In order to make things easier, insurance companies make use of mortality tables constructed by actuaries. These mortality tables show, for each age, what the probability is that a person of that age would die before his or her next birthday. So, using this table, an insurance company can determine the probability of someone surviving any particular year of age, and the remaining life expectancy for people at different ages.  The  premium derived  from  using  the mortality table  is known  as the “natural  premium”  and  it  is the first and major part  of  the entire premium that  a  policyholder pays.
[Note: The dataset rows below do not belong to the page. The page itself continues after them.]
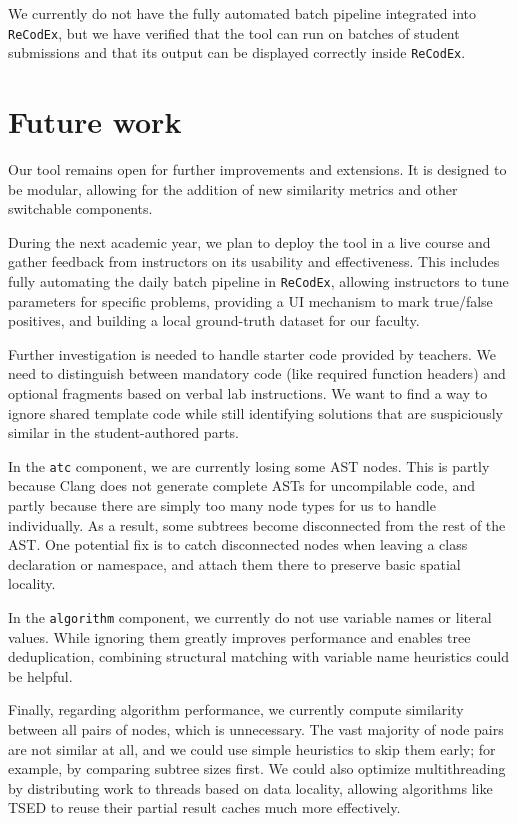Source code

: We currently do not have the fully automated batch pipeline integrated into \texttt{ReCodEx}, but we have verified that the tool can run on batches of student submissions and that its output can be displayed correctly inside \texttt{ReCodEx}.

\section*{Future work}
{}
\label{sec:name:future}

Our tool remains open for further improvements and extensions.
It is designed to be modular, allowing for the addition of new similarity metrics and other switchable components.

During the next academic year, we plan to deploy the tool in a live course and gather feedback from instructors on its usability and effectiveness.
This includes fully automating the daily batch pipeline in \texttt{ReCodEx}, allowing instructors to tune parameters for specific problems, providing a UI mechanism to mark true/false positives, and building a local ground-truth dataset for our faculty.

Further investigation is needed to handle starter code provided by teachers.
We need to distinguish between mandatory code (like required function headers) and optional fragments based on verbal lab instructions.
We want to find a way to ignore shared template code while still identifying solutions that are suspiciously similar in the student-authored parts.

In the \texttt{atc} component, we are currently losing some AST nodes.
This is partly because Clang does not generate complete ASTs for uncompilable code, and partly because there are simply too many node types for us to handle individually.
As a result, some subtrees become disconnected from the rest of the AST.
One potential fix is to catch disconnected nodes when leaving a class declaration or namespace, and attach them there to preserve basic spatial locality.

In the \texttt{algorithm} component, we currently do not use variable names or literal values.
While ignoring them greatly improves performance and enables tree deduplication, combining structural matching with variable name heuristics could be helpful.

Finally, regarding algorithm performance, we currently compute similarity between all pairs of nodes, which is unnecessary.
The vast majority of node pairs are not similar at all, and we could use simple heuristics to skip them early; for example, by comparing subtree sizes first.
We could also optimize multithreading by distributing work to threads based on data locality, allowing algorithms like TSED to reuse their partial result caches much more effectively.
At its early stages, life insurance was actually operated in form of mutual societies that run on guilds basis. A bookseller called John Hartley started one of those societies in London in 1705 in which he restricted membership to only those within the ages of 12 and 45. Under Hartley’s scheme, members paid the same premium irrespective of age and, at the end of the year, fund was shared by dependants of members who died during the year. Two years after the commencement of the scheme, the society introduced a fixed benefit of £125 for each member.

In one of my presentations, a gentleman had signified his intention to speak and I asked him to go ahead. While making his contribution, he erroneously addressed me as an “Undertaker.” Of course, I had to correct him that we are “Underwriters,” not “Undertakers.” But the man might not be totally wrong when one traces the history of mortality tables further.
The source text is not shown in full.